Between 1991 and 2010, the homicide rate in the United States fell 51 percent, from 9.8 per 100,000 residents to 4.8 per 100,000. Property crimes such as burglary also fell sharply during that period; auto theft, once the bane of urban life, dropped an astonishing 64 percent. And FBI data released Dec. 19 show that the trends continued in the first half of 2011. With luck, the United States could soon equal its lowest homicide rate of the modern era: 4.0 per 100,000, recorded in 1957.The reasons for this decline are obscure and we may never fully understand them. Economics does not seem to explain it: the decline continued in good economic years and bad, not in any way connected to the unemployment rate or GDP growth. The decline corresponds to the "war on crime" and the great increase in imprisonment, which peaked in 2008 with 1.4 million American behind bars. The number crunchers say, though, that incarceration can't be the whole story, and anyway for the last two years the prison population has been shrinking. The aging population is a factor, but only a minor one. Other explanations abound: the cleanup of lead, legal abortion, violent video games, changes in the drug trade. It may be the process got started in some nearly random way and then became self-sustaining, as expectations of safety grew among both gang kids and civilians.

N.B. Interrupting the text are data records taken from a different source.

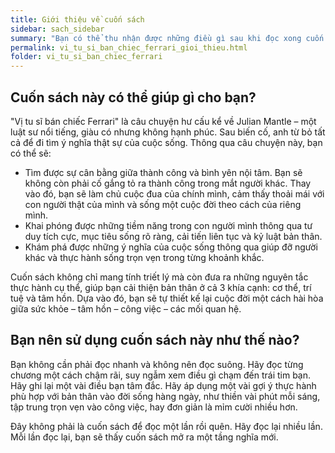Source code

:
 ```yaml
---
title: Giới thiệu về cuốn sách
sidebar: sach_sidebar
summary: "Bạn có thể thu nhận được những điều gì sau khi đọc xong cuốn sách này? Bạn nên sử dụng cuốn sách này như thế nào cho hiệu quả?"
permalink: vi_tu_si_ban_chiec_ferrari_gioi_thieu.html
folder: vi_tu_si_ban_chiec_ferrari
---
```



## Cuốn sách này có thể giúp gì cho bạn?

"Vị tu sĩ bán chiếc Ferrari" là câu chuyện hư cấu kể về Julian Mantle – một luật sư nổi tiếng, giàu có nhưng không hạnh phúc. Sau biến cố, anh từ bỏ tất cả để đi tìm ý nghĩa thật sự của cuộc sống. Thông qua câu chuyện này, bạn có thể sẽ:
- Tìm được sự cân bằng giữa thành công và bình yên nội tâm. Bạn sẽ không còn phải cố gắng tỏ ra thành công trong mắt người khác. Thay vào đó, bạn sẽ làm chủ cuộc đua của chính mình, cảm thấy thoải mái với con người thật của mình và sống một cuộc đời theo cách của riêng mình.
- Khai phóng được những tiềm năng trong con người mình thông qua tư duy tích cực, mục tiêu sống rõ ràng, cải tiến liên tục và kỷ luật bản thân.
- Khám phá được những ý nghĩa của cuộc sống thông qua giúp đỡ người khác và thực hành sống trọn vẹn trong từng khoảnh khắc.

Cuốn sách không chỉ mang tính triết lý mà còn đưa ra những nguyên tắc thực hành cụ thể, giúp bạn cải thiện bản thân ở cả 3 khía cạnh: cơ thể, trí tuệ và tâm hồn. Dựa vào đó, bạn sẽ tự thiết kế lại cuộc đời một cách hài hòa giữa sức khỏe – tâm hồn – công việc – các mối quan hệ.

## Bạn nên sử dụng cuốn sách này như thế nào?

Bạn không cần phải đọc nhanh và không nên đọc suông. Hãy đọc từng chương một cách chậm rãi, suy ngẫm xem điều gì chạm đến trái tim bạn. Hãy ghi lại một vài điều bạn tâm đắc. Hãy áp dụng một vài gợi ý thực hành phù hợp với bản thân vào đời sống hàng ngày, như thiền vài phút mỗi sáng, tập trung trọn vẹn vào công việc, hay đơn giản là mỉm cười nhiều hơn.

Đây không phải là cuốn sách để đọc một lần rồi quên. Hãy đọc lại nhiều lần. Mỗi lần đọc lại, bạn sẽ thấy cuốn sách mở ra một tầng nghĩa mới.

However it happened, it certainly is good news, especially for young men and people who live in big cities. And it has gone on long enough to finally penetrate the minds of Americans, who continued to insist all through the 90s that crime was still going up. Today the number of people who fear walking alone at night near their homes is down, and crime has nearly dropped off the political radar:
In August 1994, 52 percent of Americans told Gallup that crime was the most important issue facing the country; in November 2011, only 1 percent gave that answer.